It throws exception for WriteAheadLogUtils after excluding core and
streaming jar.
Exception in thread "main" java.lang.NoClassDefFoundError:
org/apache/spark/streaming/util/WriteAheadLogUtils$
at
org.apache.spark.streaming.kafka.KafkaUtils$.createStream(KafkaUtils.scala:84)
at
org.apache.spark.streaming.kafka.KafkaUtils$.createStream(KafkaUtils.scala:65)
at
org.apache.spark.streaming.kafka.KafkaUtils$.createStream(KafkaUtils.scala:103)
at
org.apache.spark.streaming.kafka.KafkaUtils.createStream(KafkaUtils.scala)
at
com.adobe.hadoop.saprk.sample.SampleSparkStreamApp.main(SampleSparkStreamApp.java:25)

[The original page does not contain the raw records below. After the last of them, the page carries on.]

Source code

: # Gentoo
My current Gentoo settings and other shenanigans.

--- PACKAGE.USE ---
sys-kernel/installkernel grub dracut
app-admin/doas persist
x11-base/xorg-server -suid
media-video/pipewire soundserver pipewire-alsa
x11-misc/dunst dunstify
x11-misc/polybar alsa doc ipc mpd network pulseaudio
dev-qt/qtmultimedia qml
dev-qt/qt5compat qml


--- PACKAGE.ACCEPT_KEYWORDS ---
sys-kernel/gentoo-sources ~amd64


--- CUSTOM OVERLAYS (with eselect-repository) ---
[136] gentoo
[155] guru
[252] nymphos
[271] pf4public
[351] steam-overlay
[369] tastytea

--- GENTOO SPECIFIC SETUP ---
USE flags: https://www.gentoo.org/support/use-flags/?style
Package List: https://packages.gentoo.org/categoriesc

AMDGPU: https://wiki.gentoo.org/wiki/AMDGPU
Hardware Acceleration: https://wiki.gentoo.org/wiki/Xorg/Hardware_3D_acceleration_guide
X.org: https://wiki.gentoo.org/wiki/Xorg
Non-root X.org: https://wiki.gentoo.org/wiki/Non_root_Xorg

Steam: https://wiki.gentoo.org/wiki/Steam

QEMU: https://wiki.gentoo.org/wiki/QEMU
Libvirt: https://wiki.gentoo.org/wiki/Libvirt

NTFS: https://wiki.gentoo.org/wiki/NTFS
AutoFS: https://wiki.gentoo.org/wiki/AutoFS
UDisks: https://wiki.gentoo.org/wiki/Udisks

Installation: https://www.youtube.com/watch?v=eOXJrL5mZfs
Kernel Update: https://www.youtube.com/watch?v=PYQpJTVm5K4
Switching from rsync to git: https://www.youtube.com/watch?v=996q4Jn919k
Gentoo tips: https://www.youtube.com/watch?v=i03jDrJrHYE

at sun.reflect.NativeMethodAccessorImpl.invoke0(Native Method)
at
sun.reflect.NativeMethodAccessorImpl.invoke(NativeMethodAccessorImpl.java:39)
at
sun.reflect.DelegatingMethodAccessorImpl.invoke(DelegatingMethodAccessorImpl.java:25)
at java.lang.reflect.Method.invoke(Method.java:597)
at
org.apache.spark.deploy.SparkSubmit$.launch(SparkSubmit.scala:358)
at org.apache.spark.deploy.SparkSubmit$.main(SparkSubmit.scala:75)
at org.apache.spark.deploy.SparkSubmit.main(SparkSubmit.scala)
pom.xml is :
<project xmlns="http://maven.apache.org/POM/4.0.0" xmlns:xsi="
http://www.w3.org/2001/XMLSchema-instance" xsi:schemaLocation="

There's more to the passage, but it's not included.